Pixel-based classification struggles to accurately identify glacier changes in areas with similar spectral characteristics, particularly in debris-covered regions where spectral features closely resemble surrounding mountains and rocks, resulting in low extraction accuracy. This study investigates the Yinsugaiti and Yarong Glaciers using Google Earth Engine to integrate spectral indices, microwave texture features, and topographic data. An object-based (OB) machine learning algorithm is applied for automated glacier extraction and compared with pixel-based (PB) classification methods. The results demonstrate the following: (1) The OB classification approach integrating multi-feature fusion significantly improved glacier extraction accuracy. The OB_RF classifier achieved an overall accuracy of 98.1%, a Kappa coefficient of 0.97, and an F1 score of 98.67%, outperforming the OB_CART and OB_GTB classifiers. Compared with PB_RF, the overall accuracy, Kappa coefficient, and F1 score increased by 1.7%, 0.024, and 5.57%, respectively. (2) Between 2001 and 2022, the Yinsugaiti and Yarong Glaciers retreated at average annual rates of 0.08% and 0.13%, respectively. (3) Supraglacial debris was primarily distributed below 5000 m and 4800 m on the Yinsugaiti and Yarong Glaciers, respectively, with debris-covered areas on both glaciers expanding upward during this period.

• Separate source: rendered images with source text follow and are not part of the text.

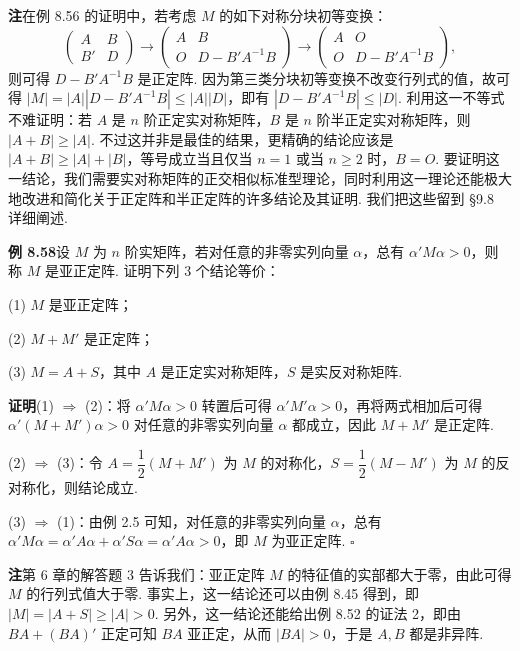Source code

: \documentclass[UTF8,12pt,a4paper,fontset=fandol]{ctexart}
\begin{document}
\noindent\textbf{注}\quad 在例 8.56 的证明中，若考虑 $M$ 的如下对称分块初等变换：
\[
\left(\begin{array}{cc}
A & B\\
B' & D
\end{array}\right)
\to
\left(\begin{array}{cc}
A & B\\
O & D-B'A^{-1}B
\end{array}\right)
\to
\left(\begin{array}{cc}
A & O\\
O & D-B'A^{-1}B
\end{array}\right),
\]
则可得 $D-B'A^{-1}B$ 是正定阵. 因为第三类分块初等变换不改变行列式的值，故可得 $|M|=|A||D-B'A^{-1}B|\le |A||D|$，即有 $|D-B'A^{-1}B|\le |D|$. 利用这一不等式不难证明：若 $A$ 是 $n$ 阶正定实对称矩阵，$B$ 是 $n$ 阶半正定实对称矩阵，则 $|A+B|\ge |A|$. 不过这并非是最佳的结果，更精确的结论应该是 $|A+B|\ge |A|+|B|$，等号成立当且仅当 $n=1$ 或当 $n\ge 2$ 时，$B=O$. 要证明这一结论，我们需要实对称矩阵的正交相似标准型理论，同时利用这一理论还能极大地改进和简化关于正定阵和半正定阵的许多结论及其证明. 我们把这些留到 §9.8 详细阐述.

\noindent\textbf{例 8.58}\quad 设 $M$ 为 $n$ 阶实矩阵，若对任意的非零实列向量 $\alpha$，总有 $\alpha'M\alpha>0$，则称 $M$ 是亚正定阵. 证明下列 3 个结论等价：

(1) $M$ 是亚正定阵；

(2) $M+M'$ 是正定阵；

(3) $M=A+S$，其中 $A$ 是正定实对称矩阵，$S$ 是实反对称矩阵.

\noindent\textbf{证明}\quad (1) $\Rightarrow$ (2)：将 $\alpha'M\alpha>0$ 转置后可得 $\alpha'M'\alpha>0$，再将两式相加后可得 $\alpha'(M+M')\alpha>0$ 对任意的非零实列向量 $\alpha$ 都成立，因此 $M+M'$ 是正定阵.

(2) $\Rightarrow$ (3)：令 $A=\dfrac12(M+M')$ 为 $M$ 的对称化，$S=\dfrac12(M-M')$ 为 $M$ 的反对称化，则结论成立.

(3) $\Rightarrow$ (1)：由例 2.5 可知，对任意的非零实列向量 $\alpha$，总有 $\alpha'M\alpha=\alpha'A\alpha+\alpha'S\alpha=\alpha'A\alpha>0$，即 $M$ 为亚正定阵. $\ensuremath{\square}$

\noindent\textbf{注}\quad 第 6 章的解答题 3 告诉我们：亚正定阵 $M$ 的特征值的实部都大于零，由此可得 $M$ 的行列式值大于零. 事实上，这一结论还可以由例 8.45 得到，即 $|M|=|A+S|\ge |A|>0$. 另外，这一结论还能给出例 8.52 的证法 2，即由 $BA+(BA)'$ 正定可知 $BA$ 亚正定，从而 $|BA|>0$，于是 $A,B$ 都是非异阵.
\end{document}

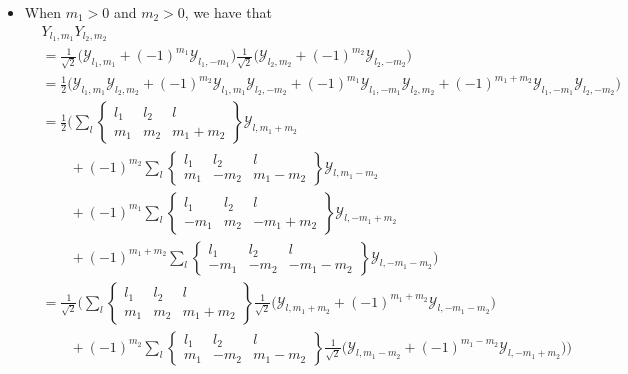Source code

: \documentclass[10pt]{article}
\begin{document}
\begin{itemize}
		\item When $m_1 > 0$  and $m_2 > 0$, we have that
		\begin{align*}
			& Y_{l_1, m_1} Y_{l_2, m_2}\\
			&= \frac{1}{\sqrt{2}} \bigg( \mathcal{Y}_{l_1, m_1} + (-1)^{m_1} \mathcal{Y}_{l_1, -m_1} \bigg) \frac{1}{\sqrt{2}} \bigg( \mathcal{Y}_{l_2, m_2} + (-1)^{m_2} \mathcal{Y}_{l_2, -m_2} \bigg) \\
			&= \frac{1}{2} \bigg( 
			\mathcal{Y}_{l_1, m_1}\mathcal{Y}_{l_2, m_2}
			+ (-1)^{m_2} \mathcal{Y}_{l_1, m_1}\mathcal{Y}_{l_2, -m_2} 
			+ (-1)^{m_1} \mathcal{Y}_{l_1, -m_1}\mathcal{Y}_{l_2, m_2} 
			+ (-1)^{m_1+m_2} \mathcal{Y}_{l_1, -m_1}\mathcal{Y}_{l_2, -m_2}
			\bigg) \\
			&= \frac{1}{2} \bigg( 
			\sum_{l} \begin{Bmatrix} l_1 & l_2 & l \\ m_1 & m_2 & m_1 + m_2 \end{Bmatrix} \mathcal{Y}_{l, m_1+m_2} \\
			&\qquad + (-1)^{m_2} \sum_{l} \begin{Bmatrix} l_1 & l_2 & l \\ m_1 & -m_2 & m_1 - m_2 \end{Bmatrix} \mathcal{Y}_{l, m_1-m_2} \\
			&\qquad + (-1)^{m_1} \sum_{l} \begin{Bmatrix} l_1 & l_2 & l \\ -m_1 & m_2 & -m_1 + m_2 \end{Bmatrix} \mathcal{Y}_{l, -m_1+m_2} \\
			&\qquad + (-1)^{m_1+m_2} \sum_{l} \begin{Bmatrix} l_1 & l_2 & l \\ -m_1 & -m_2 & -m_1 - m_2 \end{Bmatrix} \mathcal{Y}_{l, -m_1-m_2}
			\bigg) \\
			&= \frac{1}{\sqrt{2}} \bigg( 
			\sum_{l} \begin{Bmatrix} l_1 & l_2 & l \\ m_1 & m_2 & m_1 + m_2 \end{Bmatrix} \frac{1}{\sqrt{2}} \bigg( \mathcal{Y}_{l, m_1+m_2} + (-1)^{m_1+m_2} \mathcal{Y}_{l, -m_1-m_2} \bigg)  \\
			&\qquad + (-1)^{m_2} \sum_{l} \begin{Bmatrix} l_1 & l_2 & l \\ m_1 & -m_2 & m_1 - m_2 \end{Bmatrix} \frac{1}{\sqrt{2}} \bigg(  \mathcal{Y}_{l, m_1-m_2} + (-1)^{m_1-m_2} \mathcal{Y}_{l, -m_1+m_2} \bigg) \bigg) \\

\end{align*}
\end{itemize}
\end{document}
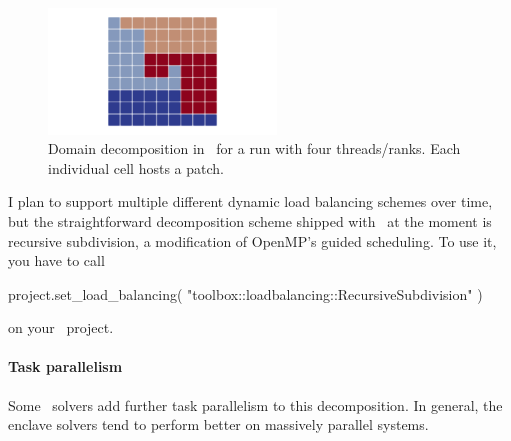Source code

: \begin{figure}
 \begin{center}
  \includegraphics[width=0.54\textwidth]{60_exahype/domain-decomposition.png}
 \end{center}
 \caption{
  Domain decomposition in \ExaHyPE\ for a run with four threads/ranks. Each
  individual cell hosts a patch.
 }
\end{figure}


I plan to support multiple different dynamic load balancing schemes over time,
but the straightforward decomposition scheme shipped with \Peano\ at the moment
is recursive subdivision, a modification of OpenMP's guided scheduling.
To use it, you have to call
\begin{code}
project.set_load_balancing( "toolbox::loadbalancing::RecursiveSubdivision" )
\end{code}

\noindent
on your \ExaHyPE\ project. 


\paragraph{Task parallelism}

Some \ExaHyPE\ solvers add further task parallelism to this decomposition. 
In general, the enclave solvers tend to perform better on massively parallel
systems.


% 


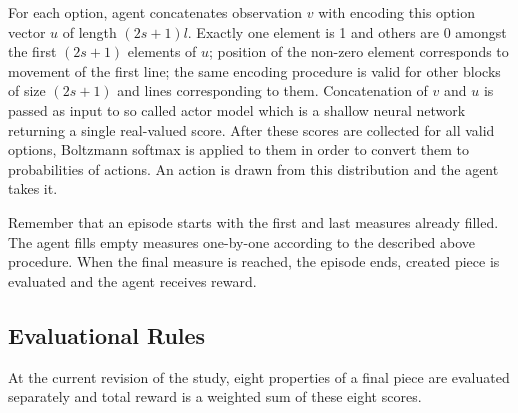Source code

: \documentclass{article}
\begin{document}
For each option, agent concatenates observation $v$ with encoding this option vector $u$ of length $(2s + 1)l$. Exactly one element is 1 and others are 0 amongst the first $(2s + 1)$ elements of $u$; position of the non-zero element corresponds to movement of the first line; the same encoding procedure is valid for other blocks of size $(2s + 1)$ and lines corresponding to them. Concatenation of $v$ and $u$ is passed as input to so called actor model which is a shallow neural network returning a single real-valued score. After these scores are collected for all valid options, Boltzmann softmax is applied to them in order to convert them to probabilities of actions. An action is drawn from this distribution and the agent takes it.

Remember that an episode starts with the first and last measures already filled. The agent fills empty measures one-by-one according to the described above procedure. When the final measure is reached, the episode ends, created piece is evaluated and the agent receives reward.

\subsection{Evaluational Rules}
\label{subsec:setup}

At the current revision of the study, eight properties of a final piece are evaluated separately and total reward is a weighted sum of these eight scores.
\end{document}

Keywords: glacier boundary extraction; object-based; pixel-based; machine learning; multi-feature fusion

Introduction

Glacier change serves as an important indicator of climate change. Glacier formation involves the processes of snow accumulation, compaction, and refreezing \cite{1}, whereas debris-covered glaciers form when glacier ablation, movement, rock weathering, and collapse cover the glacier surface with debris material \cite{2}. As a vital freshwater resource, glacier meltwater profoundly impacts regional hydrology \cite{3} and ecological environments \cite{4}. Therefore, rapidly and accurately obtaining glacier boundary change information not only reveals dynamic area changes but also supports ice volume estimation \cite{5} and monitoring of glacier mass changes \cite{6}, which holds significant scientific meaning and practical value for understanding glacier change mechanisms and developing response strategies.

Currently, the Global Land Ice Measurements from Space (GLIMS) system provides only single-class vector data without distinguishing different glacier categories, limiting research on dynamic changes of different glacier types and their environmental impacts. With advances in satellite remote sensing technology, the increasing number of satellites and sensors provides richer data support for glacier dynamic change studies. Automated and semi-automated methods based on multispectral satellite imagery can extract glacier area dynamics, including the Normalized Difference Snow Index (NDSI) \cite{7}, band ratio methods \cite{8}, synthetic aperture radar interferometry \cite{9}, and object-based approaches \cite{10}. Although these methods perform excellently in bare ice region extraction, debris-covered areas remain challenging due to their spectral similarity to surrounding mountains and rocks.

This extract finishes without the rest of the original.